First, we will have an open, accessible economy; ensuring that the finest goods and services the world has to offer are allowed to flow freely across our borders.

Next, we will maintain stable prices. We are firmly committed to the Reserve Bank Act and the low inflation target.

It is this commitment that has seen inflation, which averaged 12.4 per cent per annum from 1975 to 1990, brought down to an average of 1.9 per cent since September 1991.

12.4 per cent inflation for 15 years means that in real purchasing power a 1975 dollar was reduced to only 35 cents in 1990.

We mustn't allow that to happen again. That was theft.

We are also committed to maintaining a modern labour market brought about by the Employment Contracts Act.

In the past four years 209,000 new jobs were created, cutting the unemployment figure from 10.9 per cent to 6.1 per cent; less than one per cent above that of the USA the world's strongest nation.
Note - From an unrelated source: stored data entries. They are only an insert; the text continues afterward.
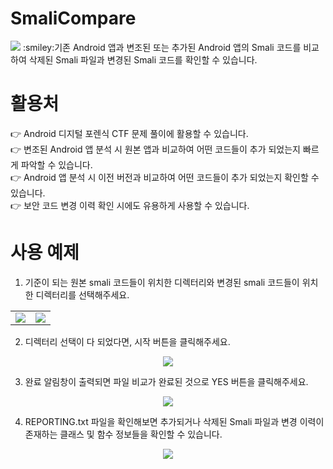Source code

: # SmaliCompare
<img src="https://capsule-render.vercel.app/api?type=wave&color=auto&height=300&section=header&text=naroSEC&fontSize=90" />
:smiley:기존 Android 앱과 변조된 또는 추가된 Android 앱의 Smali 코드를 비교하여 삭제된 Smali 파일과 변경된 Smali 코드를 확인할 수 있습니다.

# 활용처
:point_right: Android 디지털 포렌식 CTF 문제 풀이에 활용할 수 있습니다.<br>
:point_right: 변조된 Android 앱 분석 시 원본 앱과 비교하여 어떤 코드들이 추가 되었는지 빠르게 파악할 수 있습니다.<br>
:point_right: Android 앱 분석 시 이전 버전과 비교하여 어떤 코드들이 추가 되었는지 확인할 수 있습니다.<br>
:point_right: 보안 코드 변경 이력 확인 시에도 유용하게 사용할 수 있습니다.<br>

# 사용 예제
1. 기준이 되는 원본 smali 코드들이 위치한 디렉터리와 변경된 smali 코드들이 위치한 디렉터리를 선택해주세요.
<p>
  <table>
    <tr>
      <td><img src="https://github.com/naroSEC/Anditer/assets/89144246/b1ba0d6f-4cf0-4bf6-96e5-c30574bd9ad3" /></td><td><img src="https://github.com/naroSEC/Anditer/assets/89144246/f61d0c3c-abf6-45cd-9092-43a48d24207e" /></td>
    <tr>
  </table>
</p>

2. 디렉터리 선택이 다 되었다면, 시작 버튼을 클릭해주세요.
<p align="center">
  <img src="https://github.com/naroSEC/Anditer/assets/89144246/668d001f-aae0-44ce-9922-6c6bf6eaf136">
</p>

3. 완료 알림창이 출력되면 파일 비교가 완료된 것으로 YES 버튼을 클릭해주세요.
<p align="center">
  <img src="https://github.com/naroSEC/Anditer/assets/89144246/aadcfff6-270a-4a2b-9f5a-7f3d38ac61cd">
</p>

4. REPORTING.txt 파일을 확인해보면 추가되거나 삭제된 Smali 파일과 변경 이력이 존재하는 클래스 및 함수 정보들을 확인할 수 있습니다.
<p align="center">
  <img src="https://github.com/naroSEC/Anditer/assets/89144246/e0d35930-d8a2-49ee-adcf-d24a6734bd27">
</p>
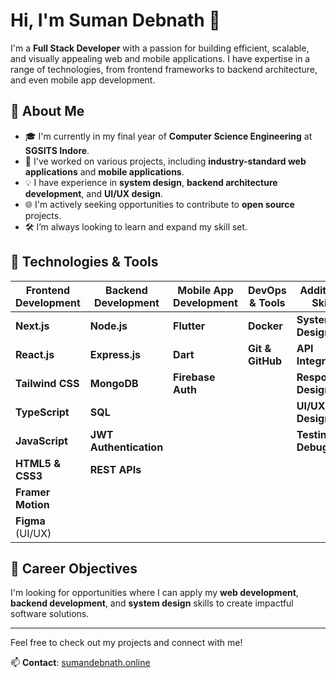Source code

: # Hi, I'm Suman Debnath 👋

I'm a **Full Stack Developer** with a passion for building efficient, scalable, and visually appealing web and mobile applications. I have expertise in a range of technologies, from frontend frameworks to backend architecture, and even mobile app development.

## 🌟 About Me
- 🎓 I'm currently in my final year of **Computer Science Engineering** at **SGSITS Indore**.
- 💼 I've worked on various projects, including **industry-standard web applications** and **mobile applications**.
- 💡 I have experience in **system design**, **backend architecture development**, and **UI/UX design**.
- 🌐 I'm actively seeking opportunities to contribute to **open source** projects.
- 🛠️ I’m always looking to learn and expand my skill set.

## 🔧 Technologies & Tools

| Frontend Development | Backend Development | Mobile App Development | DevOps & Tools | Additional Skills |
| -------------------- | ------------------- | ---------------------- | -------------- | ----------------- |
| **Next.js**          | **Node.js**          | **Flutter**            | **Docker**     | **System Design**  |
| **React.js**         | **Express.js**       | **Dart**               | **Git & GitHub** | **API Integration** |
| **Tailwind CSS**      | **MongoDB**          | **Firebase Auth**       |                | **Responsive Design** |
| **TypeScript**       | **SQL**              |                        |                | **UI/UX Design** |
| **JavaScript**       | **JWT Authentication**|                        |                | **Testing & Debugging** |
| **HTML5 & CSS3**     | **REST APIs**        |                        |                |                   |
| **Framer Motion**    |                     |                        |                |                   |
| **Figma** (UI/UX)    |                     |                        |                |                   |

## 💼 Career Objectives
I'm looking for opportunities where I can apply my **web development**, **backend development**, and **system design** skills to create impactful software solutions.

---

Feel free to check out my projects and connect with me!

📫 **Contact**: [sumandebnath.online](https://www.sumandebnath.online)


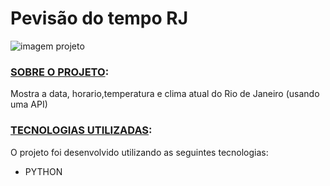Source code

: # Pevisão do tempo RJ
 ![imagem projeto](https://github.com/Rhuan-Gonzaga/PrevisaoDoTempo/blob/main/rj.png)
### <ins>SOBRE O PROJETO</ins>:

 Mostra a data, horario,temperatura e clima atual do Rio de Janeiro
 (usando uma API)
</br>

### <ins>TECNOLOGIAS UTILIZADAS</ins>:

O projeto foi desenvolvido utilizando as seguintes tecnologias:

- PYTHON
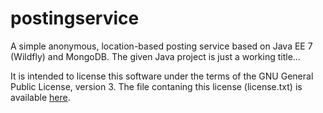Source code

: # postingservice

A simple anonymous, location-based posting service based on Java EE 7 (Wildfly) and MongoDB. The given Java project is just a working title...

It is intended to license this software under the terms of the GNU General Public License, version 3.
The file contaning this license (license.txt) is available [here](https://github.com/sebikopp/postingservice/blob/master/ownjodel/src/main/resources/props/license.txt).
The fourth fundamental is what the economists call 'responsible fiscal management' - more simply described as 'a little self-discipline'.
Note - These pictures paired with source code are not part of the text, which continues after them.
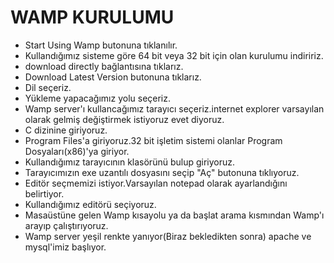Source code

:# WAMP KURULUMU

- Start Using Wamp butonuna tıklanılır.
- Kullandığımız sisteme göre 64 bit veya 32 bit için olan kurulumu indiririz.
- download directly bağlantısına tıklarız.
- Download Latest Version butonuna tıklarız.
- Dil seçeriz.
- Yükleme yapacağımız yolu seçeriz.
- Wamp server'ı kullancağımız tarayıcı seçeriz.internet explorer varsayılan olarak gelmiş değiştirmek istiyoruz evet diyoruz.
- C dizinine giriyoruz.
- Program Files'a giriyoruz.32 bit işletim sistemi olanlar Program Dosyaları(x86)'ya giriyor.
- Kullandığımız tarayıcının klasörünü bulup giriyoruz.
- Tarayıcımızın exe uzantılı dosyasını seçip "Aç" butonuna tıklıyoruz.
- Editör seçmemizi istiyor.Varsayılan notepad olarak ayarlandığını belirtiyor.
- Kullandığımız editörü seçiyoruz.
- Masaüstüne gelen Wamp kısayolu ya da başlat arama kısmından Wamp'ı arayıp çalıştırıyoruz.
- Wamp server yeşil renkte yanıyor(Biraz bekledikten sonra) apache ve mysql'imiz başlıyor.
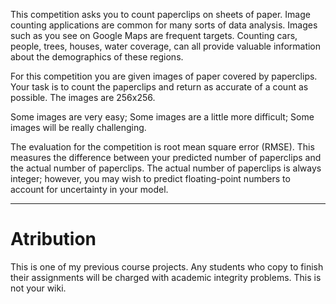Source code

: This competition asks you to count paperclips on sheets of paper. Image counting applications are common for many sorts of data analysis. Images such as you see on Google Maps are frequent targets. Counting cars, people, trees, houses, water coverage, can all provide valuable information about the demographics of these regions.

For this competition you are given images of paper covered by paperclips. Your task is to count the paperclips and return as accurate of a count as possible. The images are 256x256.

Some images are very easy; Some images are a little more difficult; Some images will be really challenging.

The evaluation for the competition is root mean square error (RMSE). This measures the difference between your predicted number of paperclips and the actual number of paperclips. The actual number of paperclips is always integer; however, you may wish to predict floating-point numbers to account for uncertainty in your model.



***

# Atribution

This is one of my previous course projects. Any students who copy to finish their assignments will be charged with academic integrity problems. This is not your wiki.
The result of that discipline is that New Zealand will have no net foreign currency public debt by the end of the year and that all public debt will be reduced to a very manageable 13.3 per cent of GDP by the year 2000.

And finally, in our list of 'five economic principles for the future', we will maintain a low-rate, broad-based tax system.

We gave New Zealanders tax cuts this year, we will do the same next year if we are returned to office.

Labour won't, New Zealand First won't and the Alliance certainly won't.

Their policy is that if it moves, tax it.

If it keeps moving, regulate it.

If it stops moving, subsidise it.

They have got to be joking if they call that progress.

We do have a tremendous story to tell about the future.

As you know, our approach has attracted much attention.

Each year the European-based World Economic Forum issues a 'medical report' on the health and fitness of the world's leading economies.

This year it rated us third in the world for 'economic competitiveness' ahead of the USA (which came fourth) and Australia (which came twelfth).

I am told the Forum goes further and predicts that:

The fastest growing nations in the world in the next 5 to10 years will be Singapore, New Zealand, Thailand, Hong Kong and Malaysia, in that order.

What does all this mean?

It means that the things we have done so far have been but the beginning - the foundation stones upon which we are now about to build a brilliant future.

Providing that New Zealand stays with the strategy.

Providing we don't let the fruitcakes take over the kitchen.

The choice is up to you, the New Zealand voter.

The party vote determines the outcome, nothing else.

Which is why in the first MMP election, with many claims on how to work the system and much confusion, we adopted a clear direct slogan to assist.

It says simply First Tick National.

Thank you for the opportunity to speak to you this morning.